┌─ Extracted information

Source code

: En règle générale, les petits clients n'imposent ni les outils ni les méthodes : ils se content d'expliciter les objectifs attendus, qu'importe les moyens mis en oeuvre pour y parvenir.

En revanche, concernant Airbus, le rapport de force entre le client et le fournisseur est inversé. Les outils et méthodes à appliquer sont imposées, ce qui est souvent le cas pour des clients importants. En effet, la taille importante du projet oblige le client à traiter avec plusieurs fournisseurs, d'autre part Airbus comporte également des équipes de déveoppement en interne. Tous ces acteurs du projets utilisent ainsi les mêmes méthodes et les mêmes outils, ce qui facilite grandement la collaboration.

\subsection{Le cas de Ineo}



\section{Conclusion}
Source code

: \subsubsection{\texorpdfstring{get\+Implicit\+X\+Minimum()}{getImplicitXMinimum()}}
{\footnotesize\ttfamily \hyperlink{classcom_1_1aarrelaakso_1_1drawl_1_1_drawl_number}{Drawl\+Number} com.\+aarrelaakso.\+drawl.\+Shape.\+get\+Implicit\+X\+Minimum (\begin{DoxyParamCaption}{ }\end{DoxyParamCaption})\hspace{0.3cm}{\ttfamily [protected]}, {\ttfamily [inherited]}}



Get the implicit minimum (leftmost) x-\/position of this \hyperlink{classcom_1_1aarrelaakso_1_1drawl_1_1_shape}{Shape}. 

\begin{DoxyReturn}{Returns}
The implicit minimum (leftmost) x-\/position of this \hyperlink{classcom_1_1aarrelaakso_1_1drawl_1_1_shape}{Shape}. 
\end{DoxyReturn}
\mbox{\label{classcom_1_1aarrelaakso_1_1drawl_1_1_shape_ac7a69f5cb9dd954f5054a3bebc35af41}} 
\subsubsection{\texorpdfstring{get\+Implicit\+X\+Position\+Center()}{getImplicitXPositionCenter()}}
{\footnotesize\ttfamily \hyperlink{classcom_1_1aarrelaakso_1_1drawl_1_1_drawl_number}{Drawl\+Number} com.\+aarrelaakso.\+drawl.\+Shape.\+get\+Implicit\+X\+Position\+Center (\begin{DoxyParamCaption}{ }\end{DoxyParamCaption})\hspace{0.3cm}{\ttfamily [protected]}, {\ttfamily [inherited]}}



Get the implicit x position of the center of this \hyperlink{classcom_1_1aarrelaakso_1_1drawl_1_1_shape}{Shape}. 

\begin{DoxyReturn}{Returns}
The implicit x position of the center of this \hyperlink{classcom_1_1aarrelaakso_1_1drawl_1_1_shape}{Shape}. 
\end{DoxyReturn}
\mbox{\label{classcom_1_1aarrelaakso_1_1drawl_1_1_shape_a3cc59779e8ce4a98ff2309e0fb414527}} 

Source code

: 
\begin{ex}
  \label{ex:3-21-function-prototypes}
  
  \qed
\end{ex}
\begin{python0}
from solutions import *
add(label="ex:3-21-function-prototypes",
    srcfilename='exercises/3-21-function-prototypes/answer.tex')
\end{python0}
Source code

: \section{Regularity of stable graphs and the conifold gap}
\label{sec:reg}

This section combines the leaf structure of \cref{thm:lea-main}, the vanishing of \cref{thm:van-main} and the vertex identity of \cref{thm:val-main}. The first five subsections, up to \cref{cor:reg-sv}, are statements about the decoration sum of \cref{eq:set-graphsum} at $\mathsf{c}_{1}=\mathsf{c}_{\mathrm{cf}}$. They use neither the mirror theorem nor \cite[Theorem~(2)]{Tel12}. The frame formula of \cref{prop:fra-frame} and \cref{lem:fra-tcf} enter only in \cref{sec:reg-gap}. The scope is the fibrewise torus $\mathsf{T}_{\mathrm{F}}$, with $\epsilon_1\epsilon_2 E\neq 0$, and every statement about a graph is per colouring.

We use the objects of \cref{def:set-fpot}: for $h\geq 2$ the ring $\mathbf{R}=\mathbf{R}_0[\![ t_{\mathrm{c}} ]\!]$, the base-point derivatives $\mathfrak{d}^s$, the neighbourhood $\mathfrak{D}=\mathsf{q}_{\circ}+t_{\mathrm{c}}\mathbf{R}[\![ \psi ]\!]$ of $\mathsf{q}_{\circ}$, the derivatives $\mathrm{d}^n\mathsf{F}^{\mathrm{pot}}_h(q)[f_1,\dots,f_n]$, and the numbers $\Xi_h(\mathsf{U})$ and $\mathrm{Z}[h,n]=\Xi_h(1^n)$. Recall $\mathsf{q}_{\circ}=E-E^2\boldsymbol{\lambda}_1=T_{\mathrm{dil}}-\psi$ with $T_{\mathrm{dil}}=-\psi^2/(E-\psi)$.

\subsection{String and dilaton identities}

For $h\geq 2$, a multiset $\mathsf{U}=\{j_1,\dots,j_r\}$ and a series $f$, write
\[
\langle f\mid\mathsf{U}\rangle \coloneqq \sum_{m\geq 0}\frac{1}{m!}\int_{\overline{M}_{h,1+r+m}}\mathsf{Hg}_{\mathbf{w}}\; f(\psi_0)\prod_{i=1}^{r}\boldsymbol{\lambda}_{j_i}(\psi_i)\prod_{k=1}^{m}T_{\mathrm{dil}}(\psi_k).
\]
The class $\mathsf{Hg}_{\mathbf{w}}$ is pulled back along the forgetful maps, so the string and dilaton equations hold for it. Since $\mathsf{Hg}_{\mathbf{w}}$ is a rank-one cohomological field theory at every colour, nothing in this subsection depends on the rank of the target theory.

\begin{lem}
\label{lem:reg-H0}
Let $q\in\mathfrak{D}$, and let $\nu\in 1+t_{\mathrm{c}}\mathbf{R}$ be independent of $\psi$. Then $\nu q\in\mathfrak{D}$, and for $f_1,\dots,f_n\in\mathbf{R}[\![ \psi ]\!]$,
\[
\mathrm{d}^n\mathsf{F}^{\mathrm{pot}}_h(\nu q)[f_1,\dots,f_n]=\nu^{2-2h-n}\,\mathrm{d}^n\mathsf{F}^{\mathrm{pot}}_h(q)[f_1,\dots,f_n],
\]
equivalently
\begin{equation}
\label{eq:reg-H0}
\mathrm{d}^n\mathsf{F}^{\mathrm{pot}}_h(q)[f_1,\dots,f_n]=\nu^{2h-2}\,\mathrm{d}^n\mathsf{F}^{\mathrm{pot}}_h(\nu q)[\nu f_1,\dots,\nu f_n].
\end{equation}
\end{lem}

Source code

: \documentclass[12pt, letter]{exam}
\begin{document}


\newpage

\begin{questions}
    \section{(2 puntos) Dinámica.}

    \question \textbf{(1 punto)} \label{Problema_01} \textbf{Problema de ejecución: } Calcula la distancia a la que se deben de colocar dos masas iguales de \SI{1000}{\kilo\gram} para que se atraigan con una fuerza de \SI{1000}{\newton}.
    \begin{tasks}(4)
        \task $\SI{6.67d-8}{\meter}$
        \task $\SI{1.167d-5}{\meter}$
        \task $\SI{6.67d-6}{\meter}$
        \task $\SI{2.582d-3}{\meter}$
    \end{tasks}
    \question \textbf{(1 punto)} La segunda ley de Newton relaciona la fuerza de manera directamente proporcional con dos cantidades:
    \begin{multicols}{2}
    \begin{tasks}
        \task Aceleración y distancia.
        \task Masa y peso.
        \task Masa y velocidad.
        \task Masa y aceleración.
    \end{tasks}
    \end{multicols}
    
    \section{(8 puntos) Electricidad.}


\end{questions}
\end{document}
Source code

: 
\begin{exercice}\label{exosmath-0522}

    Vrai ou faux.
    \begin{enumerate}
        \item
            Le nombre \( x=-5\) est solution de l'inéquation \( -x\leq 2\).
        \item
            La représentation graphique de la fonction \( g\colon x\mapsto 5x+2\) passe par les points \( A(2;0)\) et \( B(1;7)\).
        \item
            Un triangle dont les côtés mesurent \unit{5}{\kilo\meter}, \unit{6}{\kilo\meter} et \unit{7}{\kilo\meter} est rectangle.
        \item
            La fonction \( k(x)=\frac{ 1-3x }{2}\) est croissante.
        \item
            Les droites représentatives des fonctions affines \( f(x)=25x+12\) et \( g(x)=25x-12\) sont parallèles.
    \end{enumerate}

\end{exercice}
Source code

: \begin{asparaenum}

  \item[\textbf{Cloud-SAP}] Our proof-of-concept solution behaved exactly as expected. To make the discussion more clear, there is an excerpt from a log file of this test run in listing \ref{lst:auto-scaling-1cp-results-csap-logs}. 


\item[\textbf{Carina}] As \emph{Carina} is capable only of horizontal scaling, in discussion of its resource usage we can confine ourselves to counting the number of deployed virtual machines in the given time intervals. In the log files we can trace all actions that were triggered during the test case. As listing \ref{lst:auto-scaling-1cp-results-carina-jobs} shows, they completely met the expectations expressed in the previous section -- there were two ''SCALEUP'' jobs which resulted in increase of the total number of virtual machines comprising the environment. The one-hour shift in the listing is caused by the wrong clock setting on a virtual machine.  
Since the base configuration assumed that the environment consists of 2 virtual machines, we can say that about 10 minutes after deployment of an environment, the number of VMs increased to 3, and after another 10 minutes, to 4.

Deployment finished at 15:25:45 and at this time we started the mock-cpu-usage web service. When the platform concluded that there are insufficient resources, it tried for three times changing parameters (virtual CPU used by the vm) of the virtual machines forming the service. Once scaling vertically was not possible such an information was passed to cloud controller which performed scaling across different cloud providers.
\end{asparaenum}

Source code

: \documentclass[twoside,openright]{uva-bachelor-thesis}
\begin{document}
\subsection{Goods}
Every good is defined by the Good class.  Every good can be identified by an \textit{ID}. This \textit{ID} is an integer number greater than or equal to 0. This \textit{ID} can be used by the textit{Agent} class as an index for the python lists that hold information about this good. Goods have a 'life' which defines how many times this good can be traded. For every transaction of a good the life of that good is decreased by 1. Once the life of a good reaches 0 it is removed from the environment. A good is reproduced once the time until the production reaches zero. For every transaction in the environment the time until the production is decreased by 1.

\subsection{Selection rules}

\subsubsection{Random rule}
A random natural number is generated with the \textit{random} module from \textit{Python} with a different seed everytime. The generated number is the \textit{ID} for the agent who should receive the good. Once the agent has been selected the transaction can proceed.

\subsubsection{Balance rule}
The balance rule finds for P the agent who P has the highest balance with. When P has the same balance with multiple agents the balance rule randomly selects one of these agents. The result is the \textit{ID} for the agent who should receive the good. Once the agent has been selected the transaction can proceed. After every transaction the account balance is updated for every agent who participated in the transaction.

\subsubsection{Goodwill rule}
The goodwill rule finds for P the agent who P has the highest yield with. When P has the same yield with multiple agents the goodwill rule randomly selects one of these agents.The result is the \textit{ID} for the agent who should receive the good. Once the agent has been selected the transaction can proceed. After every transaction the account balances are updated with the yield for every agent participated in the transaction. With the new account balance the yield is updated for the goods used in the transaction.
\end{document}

└─

The reply should consist solely of the number of lines in the records that include "inherited".

2